Réponses en termes holistiques
Les interlocuteurs ne sont donc plus seulement des responsables ICT, mais aussi les responsables digitaux et les responsables métiers. L’IoT est partout dans l’entreprise, comme il sera partout dans notre vie. On estime à plus 50 milliards leur nombre d’ici 2020, soit 7 objets connectés par personne sachant qu’il y aura 7,5 milliards d’habitants sur Terre.
De là, aussi, bien des questions relatives à la protection des données. L’un des premiers enjeux des objets connectés concerne la protection des données personnelles -avec, en ligne de mire, le fameux GDPR, effectif en mai 2018. Comment les données ont-elles été collectées ? Où sont-elles stockées ? L’utilisateur du moteur de recherche ou d’une application est-il conscient de la valeur commerciale de ses données -commerciales, juridiques, voire sentimentales ? A-t-il donné son accord explicite ?

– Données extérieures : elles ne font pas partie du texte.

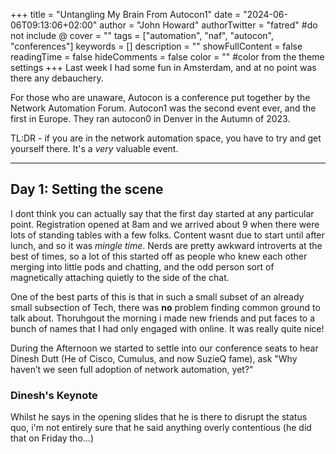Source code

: +++
title = "Untangling My Brain From Autocon1"
date = "2024-06-06T09:13:06+02:00"
author = "John Howard"
authorTwitter = "fatred" #do not include @
cover = ""
tags = ["automation", "naf", "autocon", "conferences"]
keywords = []
description = ""
showFullContent = false
readingTime = false
hideComments = false
color = "" #color from the theme settings
+++
Last week I had some fun in Amsterdam, and at no point was there any debauchery.

For those who are unaware, Autocon is a conference put together by the Network Automation Forum. Autocon1 was the second event ever, and the first in Europe. They ran autocon0 in Denver in the Autumn of 2023.

TL:DR - if you are in the network automation space, you have to try and get yourself there. It's a _very_ valuable event.

---

## Day 1: Setting the scene

I dont think you can actually say that the first day started at any particular point. Registration opened at 8am and we arrived about 9 when there were lots of standing tables with a few folks. Content wasnt due to start until after lunch, and so it was _mingle time_. Nerds are pretty awkward introverts at the best of times, so a lot of this started off as people who knew each other merging into little pods and chatting, and the odd person sort of magnetically attaching quietly to the side of the chat. 

One of the best parts of this is that in such a small subset of an already small subsection of Tech, there was **no** problem finding common ground to talk about. Thoruhgout the morning i made new friends and put faces to a bunch of names that I had only engaged with online. It was really quite nice!

During the Afternoon we started to settle into our conference seats to hear Dinesh Dutt (He of Cisco, Cumulus, and now SuzieQ fame), ask "Why haven’t we seen full adoption of network automation, yet?"

### Dinesh's Keynote

Whilst he says in the opening slides that he is there to disrupt the status quo, i'm not entirely sure that he said anything overly contentious (he did that on Friday tho...)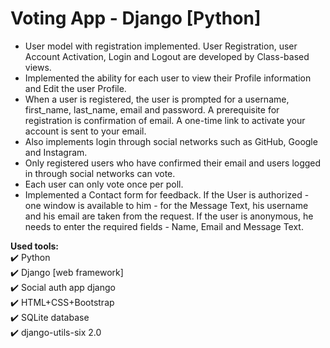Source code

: # Voting App - Django [Python]

- User model with registration implemented. User Registration, user Account Activation, Login and Logout are developed by Class-based views.
- Implemented the ability for each user to view their Profile information and Edit the user Profile.
- When a user is registered, the user is prompted for a username, first_name, last_name, email and password. A prerequisite for registration is confirmation of email. A one-time link to activate your account is sent to your email.
- Also implements login through social networks such as GitHub, Google and Instagram.
- Only registered users who have confirmed their email and users logged in through social networks can vote.
- Each user can only vote once per poll.
- Implemented a Contact form for feedback. If the User is authorized - one window is available to him - for the Message Text, his username and his email are taken from the request. If the user is anonymous, he needs to enter the required fields - Name, Email and Message Text.


__Used tools:__    
:heavy_check_mark: Python    
:heavy_check_mark: Django [web framework]   
:heavy_check_mark: Social auth app django    
:heavy_check_mark: HTML+CSS+Bootstrap    
:heavy_check_mark: SQLite database    
:heavy_check_mark: django-utils-six 2.0       

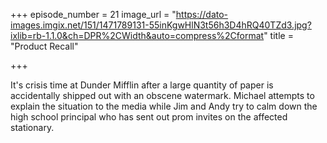 +++
episode_number = 21
image_url = "https://dato-images.imgix.net/151/1471789131-55inKgwHlN3t56h3D4hRQ40TZd3.jpg?ixlib=rb-1.1.0&ch=DPR%2CWidth&auto=compress%2Cformat"
title = "Product Recall"

+++

It's crisis time at Dunder Mifflin after a large quantity of paper is accidentally shipped out with an obscene watermark. Michael attempts to explain the situation to the media while Jim and Andy try to calm down the high school principal who has sent out prom invites on the affected stationary.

Il s’agit encore de se pencher sur la collecte et la conservation des données -dans quels volumes et combien de temps. Un trop grand volume de données représentera une cible d’autant plus attractive pour les cybercriminels. Il n’est pas exclu, non plus, que ces données soient un jour utilisées pour une finalité différente de celle pour laquelle elles ont été recueillies… Pour déterminer ce niveau de sécurité raisonnable, une étude d’impact serait pertinente. Il s’agira notamment d’évaluer le volume et le caractère sensible des données collectées, ainsi que les coûts prévisionnels des indemnités à verser en cas de failles de sécurité.
Pour Jean-Claude Tapia, il est grand temps de réagir, de prendre le problème à bras le corps. «A l’heure de l’informatique ubiquitaire et de la dissémination des dispositifs informatiques, la réponse de sécurité doit se faire en des termes holistiques… Or, trop peu d’acteurs s’impliquent aujourd’hui concrètement dans le développement de solutions de sécurisation de l’IoT. Les normes, notamment, qui permettraient d’unifier les pratiques de sécurité, font cruellement défaut. Les menaces liées aux objets connectés se développent en plus et ne sont pas encore assez prises en compte.»
Dans l’attente du développement de pratiques de sécurité communes, les acteurs de l’IoT peuvent aujourd’hui faire l’effort d’intégrer et de faire reconnaitre la sécurité implémentée dans leurs solutions connectées, avec l’aide des experts du domaine. Ils prendraient alors sans aucun doute un ascendant commercial sur leurs concurrents.